Collected data entries:

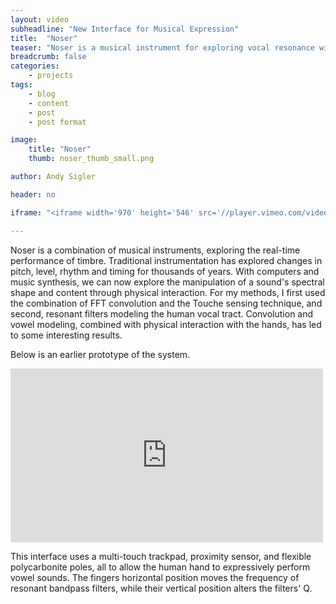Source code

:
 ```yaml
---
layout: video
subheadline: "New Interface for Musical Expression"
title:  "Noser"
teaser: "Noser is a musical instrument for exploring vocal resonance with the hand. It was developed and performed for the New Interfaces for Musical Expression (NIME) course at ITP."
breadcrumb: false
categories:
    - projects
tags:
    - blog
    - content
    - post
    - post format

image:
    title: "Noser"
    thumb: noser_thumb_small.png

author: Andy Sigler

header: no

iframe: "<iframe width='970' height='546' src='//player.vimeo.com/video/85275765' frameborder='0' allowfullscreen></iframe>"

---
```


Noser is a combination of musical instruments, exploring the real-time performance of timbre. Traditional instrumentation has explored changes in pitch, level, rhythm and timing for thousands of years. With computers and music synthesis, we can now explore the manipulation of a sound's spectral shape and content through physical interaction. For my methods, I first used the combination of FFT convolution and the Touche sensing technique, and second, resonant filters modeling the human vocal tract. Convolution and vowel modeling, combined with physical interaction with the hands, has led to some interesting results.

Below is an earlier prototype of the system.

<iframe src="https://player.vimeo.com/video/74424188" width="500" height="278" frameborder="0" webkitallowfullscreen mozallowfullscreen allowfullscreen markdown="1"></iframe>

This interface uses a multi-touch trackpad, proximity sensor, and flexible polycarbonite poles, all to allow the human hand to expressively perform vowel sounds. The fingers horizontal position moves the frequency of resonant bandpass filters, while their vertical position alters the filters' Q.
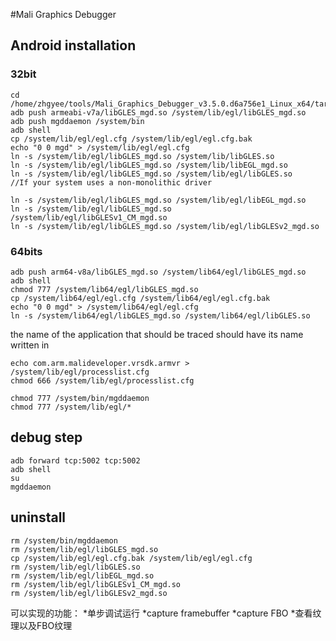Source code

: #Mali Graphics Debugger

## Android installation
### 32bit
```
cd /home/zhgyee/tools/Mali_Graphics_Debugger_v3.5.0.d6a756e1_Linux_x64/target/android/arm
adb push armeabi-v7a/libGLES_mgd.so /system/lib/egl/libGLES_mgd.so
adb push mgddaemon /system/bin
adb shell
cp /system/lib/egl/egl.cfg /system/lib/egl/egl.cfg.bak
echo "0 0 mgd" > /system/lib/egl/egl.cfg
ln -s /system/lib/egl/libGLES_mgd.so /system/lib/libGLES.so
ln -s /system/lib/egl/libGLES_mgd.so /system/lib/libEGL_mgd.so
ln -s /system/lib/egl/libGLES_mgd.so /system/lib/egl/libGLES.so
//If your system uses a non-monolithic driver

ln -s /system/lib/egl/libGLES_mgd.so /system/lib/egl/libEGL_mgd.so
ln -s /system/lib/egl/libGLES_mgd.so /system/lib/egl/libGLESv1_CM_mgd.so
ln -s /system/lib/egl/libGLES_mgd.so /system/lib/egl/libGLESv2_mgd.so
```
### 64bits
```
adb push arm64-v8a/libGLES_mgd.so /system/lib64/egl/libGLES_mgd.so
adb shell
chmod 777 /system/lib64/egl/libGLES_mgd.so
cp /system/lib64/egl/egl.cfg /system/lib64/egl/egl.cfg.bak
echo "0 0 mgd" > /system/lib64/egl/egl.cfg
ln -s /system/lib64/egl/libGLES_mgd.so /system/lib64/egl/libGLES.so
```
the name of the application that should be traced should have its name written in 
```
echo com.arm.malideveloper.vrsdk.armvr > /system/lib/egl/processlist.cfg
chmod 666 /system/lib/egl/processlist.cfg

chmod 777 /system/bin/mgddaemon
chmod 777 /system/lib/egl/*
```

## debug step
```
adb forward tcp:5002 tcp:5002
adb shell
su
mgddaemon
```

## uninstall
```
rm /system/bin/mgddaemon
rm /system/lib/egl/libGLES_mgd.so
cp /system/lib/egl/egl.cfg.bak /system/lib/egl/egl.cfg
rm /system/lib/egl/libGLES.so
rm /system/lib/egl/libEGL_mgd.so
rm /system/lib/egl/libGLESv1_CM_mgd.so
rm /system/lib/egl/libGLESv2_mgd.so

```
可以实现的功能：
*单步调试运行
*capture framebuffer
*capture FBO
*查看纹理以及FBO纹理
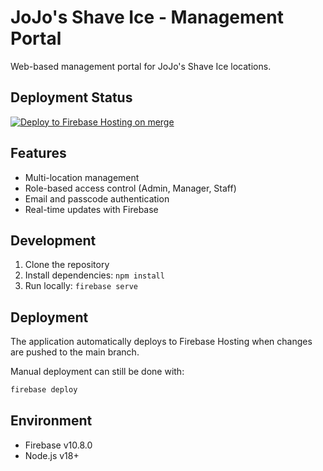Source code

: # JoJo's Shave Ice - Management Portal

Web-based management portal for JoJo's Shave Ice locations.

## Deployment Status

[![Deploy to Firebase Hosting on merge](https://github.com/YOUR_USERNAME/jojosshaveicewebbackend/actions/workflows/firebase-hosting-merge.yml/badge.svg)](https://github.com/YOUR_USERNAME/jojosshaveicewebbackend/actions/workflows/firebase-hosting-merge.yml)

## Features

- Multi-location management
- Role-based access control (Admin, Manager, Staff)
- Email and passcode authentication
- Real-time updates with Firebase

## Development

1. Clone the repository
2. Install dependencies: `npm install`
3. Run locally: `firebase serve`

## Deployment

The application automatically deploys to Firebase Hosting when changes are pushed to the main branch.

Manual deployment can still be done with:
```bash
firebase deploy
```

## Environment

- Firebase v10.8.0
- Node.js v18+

PROBLEM TO SOLVE →
The copy you return must match the records above exactly, minus any images.

WRITTEN RESPONSE →
Source code

:
 ```yaml
---
layout: video
subheadline: "New Interface for Musical Expression"
title:  "Noser"
teaser: "Noser is a musical instrument for exploring vocal resonance with the hand. It was developed and performed for the New Interfaces for Musical Expression (NIME) course at ITP."
breadcrumb: false
categories:
    - projects
tags:
    - blog
    - content
    - post
    - post format

image:
    title: "Noser"
    thumb: noser_thumb_small.png

author: Andy Sigler

header: no

iframe: "<iframe width='970' height='546' src='//player.vimeo.com/video/85275765' frameborder='0' allowfullscreen></iframe>"

---
```


Noser is a combination of musical instruments, exploring the real-time performance of timbre. Traditional instrumentation has explored changes in pitch, level, rhythm and timing for thousands of years. With computers and music synthesis, we can now explore the manipulation of a sound's spectral shape and content through physical interaction. For my methods, I first used the combination of FFT convolution and the Touche sensing technique, and second, resonant filters modeling the human vocal tract. Convolution and vowel modeling, combined with physical interaction with the hands, has led to some interesting results.

Below is an earlier prototype of the system.

<iframe src="https://player.vimeo.com/video/74424188" width="500" height="278" frameborder="0" webkitallowfullscreen mozallowfullscreen allowfullscreen markdown="1"></iframe>

This interface uses a multi-touch trackpad, proximity sensor, and flexible polycarbonite poles, all to allow the human hand to expressively perform vowel sounds. The fingers horizontal position moves the frequency of resonant bandpass filters, while their vertical position alters the filters' Q.
Source code

: #Mali Graphics Debugger

## Android installation
### 32bit
```
cd /home/zhgyee/tools/Mali_Graphics_Debugger_v3.5.0.d6a756e1_Linux_x64/target/android/arm
adb push armeabi-v7a/libGLES_mgd.so /system/lib/egl/libGLES_mgd.so
adb push mgddaemon /system/bin
adb shell
cp /system/lib/egl/egl.cfg /system/lib/egl/egl.cfg.bak
echo "0 0 mgd" > /system/lib/egl/egl.cfg
ln -s /system/lib/egl/libGLES_mgd.so /system/lib/libGLES.so
ln -s /system/lib/egl/libGLES_mgd.so /system/lib/libEGL_mgd.so
ln -s /system/lib/egl/libGLES_mgd.so /system/lib/egl/libGLES.so
//If your system uses a non-monolithic driver

ln -s /system/lib/egl/libGLES_mgd.so /system/lib/egl/libEGL_mgd.so
ln -s /system/lib/egl/libGLES_mgd.so /system/lib/egl/libGLESv1_CM_mgd.so
ln -s /system/lib/egl/libGLES_mgd.so /system/lib/egl/libGLESv2_mgd.so
```
### 64bits
```
adb push arm64-v8a/libGLES_mgd.so /system/lib64/egl/libGLES_mgd.so
adb shell
chmod 777 /system/lib64/egl/libGLES_mgd.so
cp /system/lib64/egl/egl.cfg /system/lib64/egl/egl.cfg.bak
echo "0 0 mgd" > /system/lib64/egl/egl.cfg
ln -s /system/lib64/egl/libGLES_mgd.so /system/lib64/egl/libGLES.so
```
the name of the application that should be traced should have its name written in 
```
echo com.arm.malideveloper.vrsdk.armvr > /system/lib/egl/processlist.cfg
chmod 666 /system/lib/egl/processlist.cfg

chmod 777 /system/bin/mgddaemon
chmod 777 /system/lib/egl/*
```

## debug step
```
adb forward tcp:5002 tcp:5002
adb shell
su
mgddaemon
```

## uninstall
```
rm /system/bin/mgddaemon
rm /system/lib/egl/libGLES_mgd.so
cp /system/lib/egl/egl.cfg.bak /system/lib/egl/egl.cfg
rm /system/lib/egl/libGLES.so
rm /system/lib/egl/libEGL_mgd.so
rm /system/lib/egl/libGLESv1_CM_mgd.so
rm /system/lib/egl/libGLESv2_mgd.so

```
可以实现的功能：
*单步调试运行
*capture framebuffer
*capture FBO
*查看纹理以及FBO纹理
Source code

: # JoJo's Shave Ice - Management Portal

Web-based management portal for JoJo's Shave Ice locations.

## Deployment Status

[![Deploy to Firebase Hosting on merge](https://github.com/YOUR_USERNAME/jojosshaveicewebbackend/actions/workflows/firebase-hosting-merge.yml/badge.svg)](https://github.com/YOUR_USERNAME/jojosshaveicewebbackend/actions/workflows/firebase-hosting-merge.yml)

## Features

- Multi-location management
- Role-based access control (Admin, Manager, Staff)
- Email and passcode authentication
- Real-time updates with Firebase

## Development

1. Clone the repository
2. Install dependencies: `npm install`
3. Run locally: `firebase serve`

## Deployment

The application automatically deploys to Firebase Hosting when changes are pushed to the main branch.

Manual deployment can still be done with:
```bash
firebase deploy
```

## Environment

- Firebase v10.8.0
- Node.js v18+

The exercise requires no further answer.